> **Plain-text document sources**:
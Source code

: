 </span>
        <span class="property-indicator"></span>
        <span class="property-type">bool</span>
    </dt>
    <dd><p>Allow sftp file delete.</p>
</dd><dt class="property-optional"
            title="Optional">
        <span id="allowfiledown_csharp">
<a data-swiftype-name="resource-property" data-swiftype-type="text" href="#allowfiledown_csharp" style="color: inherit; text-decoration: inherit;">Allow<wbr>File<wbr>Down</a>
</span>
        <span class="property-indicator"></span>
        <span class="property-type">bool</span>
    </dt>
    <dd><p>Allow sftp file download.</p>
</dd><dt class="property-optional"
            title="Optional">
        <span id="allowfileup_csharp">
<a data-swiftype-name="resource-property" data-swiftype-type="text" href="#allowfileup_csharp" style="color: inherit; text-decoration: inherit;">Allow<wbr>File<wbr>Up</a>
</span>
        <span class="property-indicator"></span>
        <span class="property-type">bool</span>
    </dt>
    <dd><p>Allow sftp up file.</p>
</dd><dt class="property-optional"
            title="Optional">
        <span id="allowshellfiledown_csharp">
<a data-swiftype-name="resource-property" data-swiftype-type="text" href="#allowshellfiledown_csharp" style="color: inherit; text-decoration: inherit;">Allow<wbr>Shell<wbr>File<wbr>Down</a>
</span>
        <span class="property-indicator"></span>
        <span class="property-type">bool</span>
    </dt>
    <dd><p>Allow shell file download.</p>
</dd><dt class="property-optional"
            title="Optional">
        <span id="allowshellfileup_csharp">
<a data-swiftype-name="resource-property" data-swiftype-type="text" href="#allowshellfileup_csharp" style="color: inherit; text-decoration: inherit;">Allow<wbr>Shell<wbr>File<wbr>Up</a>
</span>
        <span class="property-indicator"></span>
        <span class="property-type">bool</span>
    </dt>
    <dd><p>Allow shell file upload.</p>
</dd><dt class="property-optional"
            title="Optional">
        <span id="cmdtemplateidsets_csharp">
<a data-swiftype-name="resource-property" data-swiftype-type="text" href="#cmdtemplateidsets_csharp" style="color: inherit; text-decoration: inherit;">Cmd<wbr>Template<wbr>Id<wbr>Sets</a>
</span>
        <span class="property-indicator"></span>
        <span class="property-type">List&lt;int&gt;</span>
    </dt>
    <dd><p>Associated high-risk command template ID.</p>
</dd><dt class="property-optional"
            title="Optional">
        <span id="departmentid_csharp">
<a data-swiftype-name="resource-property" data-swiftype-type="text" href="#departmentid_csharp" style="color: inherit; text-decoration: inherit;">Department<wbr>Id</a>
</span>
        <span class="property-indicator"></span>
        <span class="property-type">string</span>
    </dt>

> **Exercise**:
Reproduce the entries above in full, exactly as they read.

> **Written answer**:
Source code

: </span>
        <span class="property-indicator"></span>
        <span class="property-type">bool</span>
    </dt>
    <dd><p>Allow sftp file delete.</p>
</dd><dt class="property-optional"
            title="Optional">
        <span id="allowfiledown_csharp">
<a data-swiftype-name="resource-property" data-swiftype-type="text" href="#allowfiledown_csharp" style="color: inherit; text-decoration: inherit;">Allow<wbr>File<wbr>Down</a>
</span>
        <span class="property-indicator"></span>
        <span class="property-type">bool</span>
    </dt>
    <dd><p>Allow sftp file download.</p>
</dd><dt class="property-optional"
            title="Optional">
        <span id="allowfileup_csharp">
<a data-swiftype-name="resource-property" data-swiftype-type="text" href="#allowfileup_csharp" style="color: inherit; text-decoration: inherit;">Allow<wbr>File<wbr>Up</a>
</span>
        <span class="property-indicator"></span>
        <span class="property-type">bool</span>
    </dt>
    <dd><p>Allow sftp up file.</p>
</dd><dt class="property-optional"
            title="Optional">
        <span id="allowshellfiledown_csharp">
<a data-swiftype-name="resource-property" data-swiftype-type="text" href="#allowshellfiledown_csharp" style="color: inherit; text-decoration: inherit;">Allow<wbr>Shell<wbr>File<wbr>Down</a>
</span>
        <span class="property-indicator"></span>
        <span class="property-type">bool</span>
    </dt>
    <dd><p>Allow shell file download.</p>
</dd><dt class="property-optional"
            title="Optional">
        <span id="allowshellfileup_csharp">
<a data-swiftype-name="resource-property" data-swiftype-type="text" href="#allowshellfileup_csharp" style="color: inherit; text-decoration: inherit;">Allow<wbr>Shell<wbr>File<wbr>Up</a>
</span>
        <span class="property-indicator"></span>
        <span class="property-type">bool</span>
    </dt>
    <dd><p>Allow shell file upload.</p>
</dd><dt class="property-optional"
            title="Optional">
        <span id="cmdtemplateidsets_csharp">
<a data-swiftype-name="resource-property" data-swiftype-type="text" href="#cmdtemplateidsets_csharp" style="color: inherit; text-decoration: inherit;">Cmd<wbr>Template<wbr>Id<wbr>Sets</a>
</span>
        <span class="property-indicator"></span>
        <span class="property-type">List&lt;int&gt;</span>
    </dt>
    <dd><p>Associated high-risk command template ID.</p>
</dd><dt class="property-optional"
            title="Optional">
        <span id="departmentid_csharp">
<a data-swiftype-name="resource-property" data-swiftype-type="text" href="#departmentid_csharp" style="color: inherit; text-decoration: inherit;">Department<wbr>Id</a>
</span>
        <span class="property-indicator"></span>
        <span class="property-type">string</span>
    </dt>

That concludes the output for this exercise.